━━━ Record excerpts

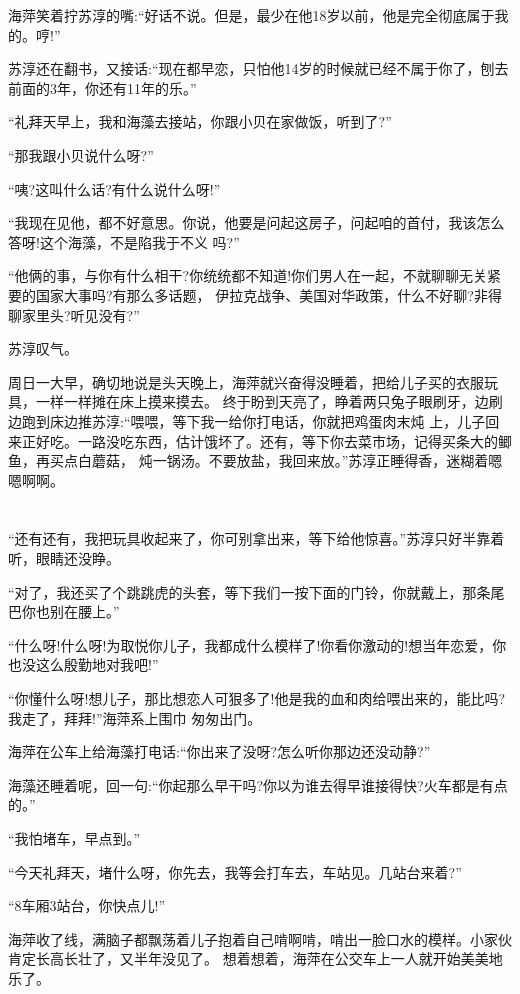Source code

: \documentclass[11pt,a4paper,onecolumn]{article}
\begin{document}
海萍笑着拧苏淳的嘴:``好话不说。但是，最少在他18岁以前，他是完全彻底属于我的。哼!''

苏淳还在翻书，又接话:``现在都早恋，只怕他14岁的时候就已经不属于你了，刨去前面的3年，你还有11年的乐。''

``礼拜天早上，我和海藻去接站，你跟小贝在家做饭，听到了?''

``那我跟小贝说什么呀?''

``咦?这叫什么话?有什么说什么呀!''

``我现在见他，都不好意思。你说，他要是问起这房子，问起咱的首付，我该怎么答呀!这个海藻，不是陷我于不义
吗?''

``他俩的事，与你有什么相干?你统统都不知道!你们男人在一起，不就聊聊无关紧要的国家大事吗?有那么多话题，
伊拉克战争、美国对华政策，什么不好聊?非得聊家里头?听见没有?''

苏淳叹气。

周日一大早，确切地说是头天晚上，海萍就兴奋得没睡着，把给儿子买的衣服玩具，一样一样摊在床上摸来摸去。
终于盼到天亮了，睁着两只兔子眼刷牙，边刷边跑到床边推苏淳:``喂喂，等下我一给你打电话，你就把鸡蛋肉末炖
上，儿子回来正好吃。一路没吃东西，估计饿坏了。还有，等下你去菜市场，记得买条大的鲫鱼，再买点白蘑菇，
炖一锅汤。不要放盐，我回来放。''苏淳正睡得香，迷糊着嗯嗯啊啊。

\section[\thesection]{}

``还有还有，我把玩具收起来了，你可别拿出来，等下给他惊喜。''苏淳只好半靠着听，眼睛还没睁。

``对了，我还买了个跳跳虎的头套，等下我们一按下面的门铃，你就戴上，那条尾巴你也别在腰上。''

``什么呀!什么呀!为取悦你儿子，我都成什么模样了!你看你激动的!想当年恋爱，你也没这么殷勤地对我吧!''

``你懂什么呀!想儿子，那比想恋人可狠多了!他是我的血和肉给喂出来的，能比吗?我走了，拜拜!''海萍系上围巾
匆匆出门。

海萍在公车上给海藻打电话:``你出来了没呀?怎么听你那边还没动静?''

海藻还睡着呢，回一句:``你起那么早干吗?你以为谁去得早谁接得快?火车都是有点的。''

``我怕堵车，早点到。''

``今天礼拜天，堵什么呀，你先去，我等会打车去，车站见。几站台来着?''

``8车厢3站台，你快点儿!''

海萍收了线，满脑子都飘荡着儿子抱着自己啃啊啃，啃出一脸口水的模样。小家伙肯定长高长壮了，又半年没见了。
想着想着，海萍在公交车上一人就开始美美地乐了。
\end{document}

━━━━━━

Return the full set of lines above word for word and with no pictures.

**Task result**
Source code

: \documentclass[11pt,a4paper,onecolumn]{article}
\begin{document}
海萍笑着拧苏淳的嘴:``好话不说。但是，最少在他18岁以前，他是完全彻底属于我的。哼!''

苏淳还在翻书，又接话:``现在都早恋，只怕他14岁的时候就已经不属于你了，刨去前面的3年，你还有11年的乐。''

``礼拜天早上，我和海藻去接站，你跟小贝在家做饭，听到了?''

``那我跟小贝说什么呀?''

``咦?这叫什么话?有什么说什么呀!''

``我现在见他，都不好意思。你说，他要是问起这房子，问起咱的首付，我该怎么答呀!这个海藻，不是陷我于不义
吗?''

``他俩的事，与你有什么相干?你统统都不知道!你们男人在一起，不就聊聊无关紧要的国家大事吗?有那么多话题，
伊拉克战争、美国对华政策，什么不好聊?非得聊家里头?听见没有?''

苏淳叹气。

周日一大早，确切地说是头天晚上，海萍就兴奋得没睡着，把给儿子买的衣服玩具，一样一样摊在床上摸来摸去。
终于盼到天亮了，睁着两只兔子眼刷牙，边刷边跑到床边推苏淳:``喂喂，等下我一给你打电话，你就把鸡蛋肉末炖
上，儿子回来正好吃。一路没吃东西，估计饿坏了。还有，等下你去菜市场，记得买条大的鲫鱼，再买点白蘑菇，
炖一锅汤。不要放盐，我回来放。''苏淳正睡得香，迷糊着嗯嗯啊啊。

\section[\thesection]{}

``还有还有，我把玩具收起来了，你可别拿出来，等下给他惊喜。''苏淳只好半靠着听，眼睛还没睁。

``对了，我还买了个跳跳虎的头套，等下我们一按下面的门铃，你就戴上，那条尾巴你也别在腰上。''

``什么呀!什么呀!为取悦你儿子，我都成什么模样了!你看你激动的!想当年恋爱，你也没这么殷勤地对我吧!''

``你懂什么呀!想儿子，那比想恋人可狠多了!他是我的血和肉给喂出来的，能比吗?我走了，拜拜!''海萍系上围巾
匆匆出门。

海萍在公车上给海藻打电话:``你出来了没呀?怎么听你那边还没动静?''

海藻还睡着呢，回一句:``你起那么早干吗?你以为谁去得早谁接得快?火车都是有点的。''

``我怕堵车，早点到。''

``今天礼拜天，堵什么呀，你先去，我等会打车去，车站见。几站台来着?''

``8车厢3站台，你快点儿!''

海萍收了线，满脑子都飘荡着儿子抱着自己啃啊啃，啃出一脸口水的模样。小家伙肯定长高长壮了，又半年没见了。
想着想着，海萍在公交车上一人就开始美美地乐了。
\end{document}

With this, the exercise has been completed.